Sri Lankan President Mahinda Rajapaksa has called on the Tamil Tigers to come to negotiations in a bid to find a lasting solution to the island country's ethnic issue, the official Daily News said Wednesday.
According to the newspaper, the president told New Delhi Television (NDTV) recently that his government will offer an outline of peace to the Liberation Tigers of Tamil Eelam (LTTE) and will leave it to them to flesh out a peace deal, if they return to the negotiating table.
"We will give them an outline, we can get the LTTE to sit and draft what they want.

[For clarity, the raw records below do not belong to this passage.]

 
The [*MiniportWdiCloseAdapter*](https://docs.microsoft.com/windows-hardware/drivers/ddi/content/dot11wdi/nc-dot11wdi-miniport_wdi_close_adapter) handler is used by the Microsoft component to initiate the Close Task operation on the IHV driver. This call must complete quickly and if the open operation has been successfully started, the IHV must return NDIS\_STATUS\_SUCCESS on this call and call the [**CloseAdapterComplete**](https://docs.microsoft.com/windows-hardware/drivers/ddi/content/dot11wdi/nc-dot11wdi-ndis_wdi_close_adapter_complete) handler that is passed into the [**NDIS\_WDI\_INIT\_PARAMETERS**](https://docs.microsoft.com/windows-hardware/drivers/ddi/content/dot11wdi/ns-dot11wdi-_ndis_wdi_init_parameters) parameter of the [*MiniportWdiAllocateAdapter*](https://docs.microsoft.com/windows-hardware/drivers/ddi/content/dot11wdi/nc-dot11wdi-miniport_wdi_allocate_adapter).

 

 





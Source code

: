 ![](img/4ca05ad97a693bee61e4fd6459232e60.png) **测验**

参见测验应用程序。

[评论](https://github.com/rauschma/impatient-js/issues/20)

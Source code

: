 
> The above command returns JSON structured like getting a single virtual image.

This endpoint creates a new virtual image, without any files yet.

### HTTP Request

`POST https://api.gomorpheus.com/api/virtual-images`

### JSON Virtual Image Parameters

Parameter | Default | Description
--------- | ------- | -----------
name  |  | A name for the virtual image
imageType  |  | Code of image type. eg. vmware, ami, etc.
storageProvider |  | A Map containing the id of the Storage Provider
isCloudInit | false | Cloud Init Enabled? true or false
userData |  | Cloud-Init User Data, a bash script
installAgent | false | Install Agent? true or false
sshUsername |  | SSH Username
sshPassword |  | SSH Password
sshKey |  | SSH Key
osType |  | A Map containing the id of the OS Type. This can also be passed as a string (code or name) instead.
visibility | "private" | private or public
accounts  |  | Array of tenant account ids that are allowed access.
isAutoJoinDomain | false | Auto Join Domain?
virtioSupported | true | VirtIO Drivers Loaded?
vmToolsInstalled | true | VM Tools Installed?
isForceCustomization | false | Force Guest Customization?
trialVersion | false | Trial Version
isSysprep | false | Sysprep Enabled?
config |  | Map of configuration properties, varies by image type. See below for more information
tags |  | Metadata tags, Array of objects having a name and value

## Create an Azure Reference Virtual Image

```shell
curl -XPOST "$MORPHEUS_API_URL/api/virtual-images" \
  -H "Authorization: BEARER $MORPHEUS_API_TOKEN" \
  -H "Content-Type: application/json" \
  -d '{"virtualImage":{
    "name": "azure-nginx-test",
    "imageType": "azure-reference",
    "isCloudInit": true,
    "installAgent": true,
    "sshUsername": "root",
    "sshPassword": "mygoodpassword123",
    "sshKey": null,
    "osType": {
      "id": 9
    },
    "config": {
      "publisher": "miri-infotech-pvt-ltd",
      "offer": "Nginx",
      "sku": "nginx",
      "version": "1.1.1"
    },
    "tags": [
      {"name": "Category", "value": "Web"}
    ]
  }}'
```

They can discuss," the president was quoted as saying.
Speaking on the government's stand with regard to the issue of Karuna faction which broke away from the LTTE in 2004, the president said there was no question of his government allowing the Karuna faction to operate in the areas controlled by it.
Rajapaksa was responding to LTTE spokesperson Anton Balasingham 's statement in his recent interview to NDTV that they will come to the negotiating table only if the Sri Lankan government reined in the Karuna faction.
Escalation of violence from the end of 2005 has claimed about 900 lives in Sri Lanka and marred efforts of the Norwegian peace facilitators to re-start the negotiating process between the government and the LTTE.
The talks broke down in April 2003 after six rounds of direct talks.